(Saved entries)
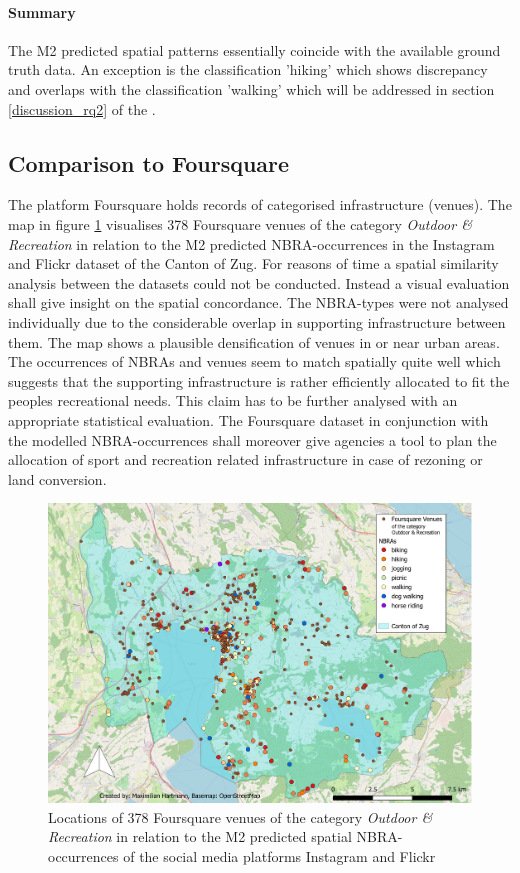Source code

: \paragraph*{Summary}
The M2 predicted spatial patterns essentially coincide with the available ground truth data. An exception is the classification 'hiking' which shows discrepancy and overlaps with the classification 'walking' which will be addressed in section \ref{discussion_rq2} of the .

\subsection{Comparison to Foursquare}
The platform Foursquare holds records of categorised infrastructure (venues). The map in figure \ref{fig:map_foursquare_comparison} visualises 378 Foursquare venues of the category \textit{Outdoor \& Recreation} in relation to the M2 predicted NBRA-occurrences in the Instagram and Flickr dataset of the Canton of Zug. For reasons of time a spatial similarity analysis between the datasets could not be conducted. Instead a visual evaluation shall give insight on the spatial concordance. The NBRA-types were not analysed individually due to the considerable overlap in supporting infrastructure between them. The map shows a plausible densification of venues in or near urban areas. The occurrences of NBRAs and venues seem to match spatially quite well which suggests that the supporting infrastructure is rather efficiently allocated to fit the peoples recreational needs. This claim has to be further analysed with an appropriate statistical evaluation. The Foursquare dataset in conjunction with the modelled NBRA-occurrences shall moreover give agencies a tool to plan the allocation of sport and recreation related infrastructure in case of rezoning or land conversion.

\begin{figure}[!htb]
   \centering
   \includegraphics[width=\textwidth,height=\textheight,keepaspectratio]{img/foursquare_comparison_cropped.pdf}
   \caption{Locations of 378 Foursquare venues of the category \textit{Outdoor \& Recreation} in relation to the M2 predicted spatial NBRA-occurrences of the social media platforms Instagram and Flickr}
   \label{fig:map_foursquare_comparison}
\end{figure}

§ **EXERCISE**
In the answer, give only the lines from the top of the data above through the line with "The M2 predicted spatial patterns", reproduced exactly; no picture may appear.

§ **WRITTEN ANSWER**
Source code

: \paragraph*{Summary}
The M2 predicted spatial patterns essentially coincide with the available ground truth data. An exception is the classification 'hiking' which shows discrepancy and overlaps with the classification 'walking' which will be addressed in section \ref{discussion_rq2} of the .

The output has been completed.